If you drive 65k to 70k a year, I think 500k is the gold standard. Most of us tire of keeping something that long. I get bored with a car too soon to drive one that long. I do like my diesel, would like to keep till maybe 150k.


----------



## sparkola (Jun 9, 2014)

Where are you located? I can't find a single 2017 diesel for sale within 500 miles of Chicago when I do a search based on zip code.


----------



## IndyDiesel (May 24, 2015)

sparkola said:


> Where are you located? I can't find a single 2017 diesel for sale within 500 miles of Chicago when I do a search based on zip code.


Do autotrader.com search, with the following:

2017 Chevrolet Cruze LT, then find the diesel box and click, you will find them, there are around 150 listed there across the country


----------



## sparkola (Jun 9, 2014)

Thanks!!!!


----------



## diesel (Jun 8, 2013)

plasticplant said:


> With all the recent "issues" you've been posting, I think it's pretty safe to say 200K is the gold standard for the Cruze TD. Anything after that is just bragging rights (even more so. As much as I'd like to see you hit 250k+, I think it's the perfect time to grab the new 2017 diesel. You can be our trailblazer on that one too!


I thought about that. I kind of have a 250K goal for my 2014 as of this writing. It's still running well and reliably, just leaking some oil.
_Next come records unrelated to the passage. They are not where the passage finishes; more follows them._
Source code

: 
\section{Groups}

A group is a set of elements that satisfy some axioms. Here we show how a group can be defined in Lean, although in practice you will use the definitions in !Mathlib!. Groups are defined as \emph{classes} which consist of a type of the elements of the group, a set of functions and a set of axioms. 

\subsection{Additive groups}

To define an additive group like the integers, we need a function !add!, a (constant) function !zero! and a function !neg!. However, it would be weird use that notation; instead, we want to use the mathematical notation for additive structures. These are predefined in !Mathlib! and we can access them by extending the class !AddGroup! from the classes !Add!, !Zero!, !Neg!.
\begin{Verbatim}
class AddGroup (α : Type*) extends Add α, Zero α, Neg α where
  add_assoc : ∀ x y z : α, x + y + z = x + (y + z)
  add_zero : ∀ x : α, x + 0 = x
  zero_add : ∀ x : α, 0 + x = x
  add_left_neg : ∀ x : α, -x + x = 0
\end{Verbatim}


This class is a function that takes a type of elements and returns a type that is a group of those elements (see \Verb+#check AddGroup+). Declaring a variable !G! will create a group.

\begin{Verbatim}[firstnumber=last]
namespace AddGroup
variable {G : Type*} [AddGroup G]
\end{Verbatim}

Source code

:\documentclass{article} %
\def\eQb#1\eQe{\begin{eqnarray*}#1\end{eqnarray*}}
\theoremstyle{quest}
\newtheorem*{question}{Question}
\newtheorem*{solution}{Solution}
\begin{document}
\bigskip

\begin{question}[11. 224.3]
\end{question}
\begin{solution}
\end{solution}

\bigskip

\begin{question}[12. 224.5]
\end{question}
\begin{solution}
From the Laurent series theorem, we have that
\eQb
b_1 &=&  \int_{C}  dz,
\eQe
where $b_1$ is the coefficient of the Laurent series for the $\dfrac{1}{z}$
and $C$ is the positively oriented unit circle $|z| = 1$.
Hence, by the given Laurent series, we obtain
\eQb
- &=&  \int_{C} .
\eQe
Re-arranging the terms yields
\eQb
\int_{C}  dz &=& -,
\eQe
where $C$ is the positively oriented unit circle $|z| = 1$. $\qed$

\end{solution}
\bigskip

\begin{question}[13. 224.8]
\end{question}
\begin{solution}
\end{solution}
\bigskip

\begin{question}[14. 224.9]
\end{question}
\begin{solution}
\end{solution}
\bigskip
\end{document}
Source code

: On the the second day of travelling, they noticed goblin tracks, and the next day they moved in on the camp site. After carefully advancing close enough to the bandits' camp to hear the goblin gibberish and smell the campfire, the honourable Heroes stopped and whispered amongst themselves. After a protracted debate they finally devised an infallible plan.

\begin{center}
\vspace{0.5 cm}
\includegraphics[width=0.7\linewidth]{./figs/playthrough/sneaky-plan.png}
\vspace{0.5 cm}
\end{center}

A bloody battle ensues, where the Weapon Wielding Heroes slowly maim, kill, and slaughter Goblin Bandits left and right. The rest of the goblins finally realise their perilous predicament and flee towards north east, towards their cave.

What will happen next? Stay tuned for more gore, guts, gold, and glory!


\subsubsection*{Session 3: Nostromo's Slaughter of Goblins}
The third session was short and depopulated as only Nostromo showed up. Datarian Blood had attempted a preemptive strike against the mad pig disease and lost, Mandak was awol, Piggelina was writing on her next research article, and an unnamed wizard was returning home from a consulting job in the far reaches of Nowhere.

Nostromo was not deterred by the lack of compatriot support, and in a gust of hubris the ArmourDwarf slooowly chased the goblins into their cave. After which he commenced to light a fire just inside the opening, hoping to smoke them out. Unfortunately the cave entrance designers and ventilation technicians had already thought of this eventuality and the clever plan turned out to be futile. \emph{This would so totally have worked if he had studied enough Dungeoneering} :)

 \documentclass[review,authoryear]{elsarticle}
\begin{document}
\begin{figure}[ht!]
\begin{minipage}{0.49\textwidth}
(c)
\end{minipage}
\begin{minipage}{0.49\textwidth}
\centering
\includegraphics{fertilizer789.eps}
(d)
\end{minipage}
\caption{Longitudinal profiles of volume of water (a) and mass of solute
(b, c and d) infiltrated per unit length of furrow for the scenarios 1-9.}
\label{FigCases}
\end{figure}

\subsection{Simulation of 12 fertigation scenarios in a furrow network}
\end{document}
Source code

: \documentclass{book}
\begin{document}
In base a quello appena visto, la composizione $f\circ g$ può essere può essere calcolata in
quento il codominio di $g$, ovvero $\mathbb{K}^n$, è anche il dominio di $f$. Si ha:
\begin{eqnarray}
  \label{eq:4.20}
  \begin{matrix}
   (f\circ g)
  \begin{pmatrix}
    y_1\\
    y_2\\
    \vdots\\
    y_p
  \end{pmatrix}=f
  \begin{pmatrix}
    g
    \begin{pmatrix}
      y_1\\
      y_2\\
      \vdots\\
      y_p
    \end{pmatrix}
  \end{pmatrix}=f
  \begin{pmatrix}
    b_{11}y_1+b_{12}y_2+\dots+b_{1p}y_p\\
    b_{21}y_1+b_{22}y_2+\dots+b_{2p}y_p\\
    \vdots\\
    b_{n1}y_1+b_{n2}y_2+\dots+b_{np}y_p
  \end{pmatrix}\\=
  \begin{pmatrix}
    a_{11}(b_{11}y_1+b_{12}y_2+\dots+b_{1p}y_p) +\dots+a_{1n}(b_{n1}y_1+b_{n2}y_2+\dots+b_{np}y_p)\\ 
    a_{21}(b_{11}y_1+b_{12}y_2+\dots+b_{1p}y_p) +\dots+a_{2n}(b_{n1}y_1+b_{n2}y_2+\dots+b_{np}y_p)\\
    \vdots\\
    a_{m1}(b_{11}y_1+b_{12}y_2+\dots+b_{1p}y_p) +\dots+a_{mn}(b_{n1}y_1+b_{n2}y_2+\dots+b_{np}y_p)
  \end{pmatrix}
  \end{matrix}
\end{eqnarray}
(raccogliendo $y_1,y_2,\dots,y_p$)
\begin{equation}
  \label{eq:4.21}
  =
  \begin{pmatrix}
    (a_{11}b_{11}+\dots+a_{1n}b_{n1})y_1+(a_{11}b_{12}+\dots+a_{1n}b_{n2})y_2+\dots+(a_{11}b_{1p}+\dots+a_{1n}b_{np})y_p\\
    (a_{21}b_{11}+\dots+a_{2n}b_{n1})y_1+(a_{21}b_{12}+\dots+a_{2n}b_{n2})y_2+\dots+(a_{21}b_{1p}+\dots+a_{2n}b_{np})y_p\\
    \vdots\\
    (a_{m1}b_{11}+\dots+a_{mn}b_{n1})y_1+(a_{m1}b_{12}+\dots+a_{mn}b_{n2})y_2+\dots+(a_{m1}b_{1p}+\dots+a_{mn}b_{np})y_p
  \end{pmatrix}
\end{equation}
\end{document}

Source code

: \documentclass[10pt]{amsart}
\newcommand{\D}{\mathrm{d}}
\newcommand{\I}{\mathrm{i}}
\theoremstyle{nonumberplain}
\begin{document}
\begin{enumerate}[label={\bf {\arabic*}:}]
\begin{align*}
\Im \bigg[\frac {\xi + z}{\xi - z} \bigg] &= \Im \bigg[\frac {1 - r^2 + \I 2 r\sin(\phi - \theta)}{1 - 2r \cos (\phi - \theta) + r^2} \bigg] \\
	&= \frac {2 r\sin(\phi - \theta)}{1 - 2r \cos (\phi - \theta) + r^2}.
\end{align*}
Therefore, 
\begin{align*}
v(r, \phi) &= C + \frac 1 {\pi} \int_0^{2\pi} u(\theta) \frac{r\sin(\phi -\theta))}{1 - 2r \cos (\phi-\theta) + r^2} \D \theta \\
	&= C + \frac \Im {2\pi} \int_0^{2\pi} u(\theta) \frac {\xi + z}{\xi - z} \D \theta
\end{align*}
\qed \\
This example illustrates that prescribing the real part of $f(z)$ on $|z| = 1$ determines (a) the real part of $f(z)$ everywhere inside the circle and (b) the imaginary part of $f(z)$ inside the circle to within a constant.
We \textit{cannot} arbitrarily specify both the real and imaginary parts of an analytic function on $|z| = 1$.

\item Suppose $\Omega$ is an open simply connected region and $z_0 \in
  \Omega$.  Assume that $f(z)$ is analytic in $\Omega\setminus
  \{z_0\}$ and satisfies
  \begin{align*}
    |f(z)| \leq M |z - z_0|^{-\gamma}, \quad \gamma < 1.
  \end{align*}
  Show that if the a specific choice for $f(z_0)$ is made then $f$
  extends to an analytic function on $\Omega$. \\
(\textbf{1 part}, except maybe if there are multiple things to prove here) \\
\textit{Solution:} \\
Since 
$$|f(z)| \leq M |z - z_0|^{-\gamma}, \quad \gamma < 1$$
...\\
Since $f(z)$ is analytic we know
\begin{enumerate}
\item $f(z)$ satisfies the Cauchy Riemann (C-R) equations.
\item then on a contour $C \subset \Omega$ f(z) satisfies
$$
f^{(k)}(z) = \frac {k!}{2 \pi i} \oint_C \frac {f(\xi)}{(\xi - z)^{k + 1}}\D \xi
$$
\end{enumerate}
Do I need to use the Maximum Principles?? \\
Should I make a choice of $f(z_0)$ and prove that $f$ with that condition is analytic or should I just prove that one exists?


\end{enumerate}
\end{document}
Nothing that really concerns me at this point. 



sparkola said:


> Where are you located? I can't find a single 2017 diesel for sale within 500 miles of Chicago when I do a search based on zip code.


If you search on the Chevy website, there's not really an easy way to find one. @IndyDiesel's suggestion is what I always use.


----------



## sparkola (Jun 9, 2014)

I did but only came up with used ones. My daughter will be driving next year so I may give her mine and buy a new one.


----------



## IndyDiesel (May 24, 2015)

You need to hit more options on the first page. I just did the search I suggested, there are 156 17 Cruze diesels listed on autotrader. Some of those could be ordered cars and not on the lot yet.


----------



## Dieselturbo (Dec 15, 2016)

magnusson said:


> Starting a new Poll and Hoping Diesel dumps his Honda so we All can see how many miles these CTD's will go.


Soon Diesel will get a MAZDA 2.2L DIESEL. LOL!


----------



## diesel (Jun 8, 2013)

Dieselturbo said:


> Soon Diesel will get a MAZDA 2.2L DIESEL. LOL!


I completely forgot about those!! I think I know why though. Before I bought my Cruze, I was considering the Mazda6 diesel that never actually materialized. I just assume the new one will never materialize either.


----------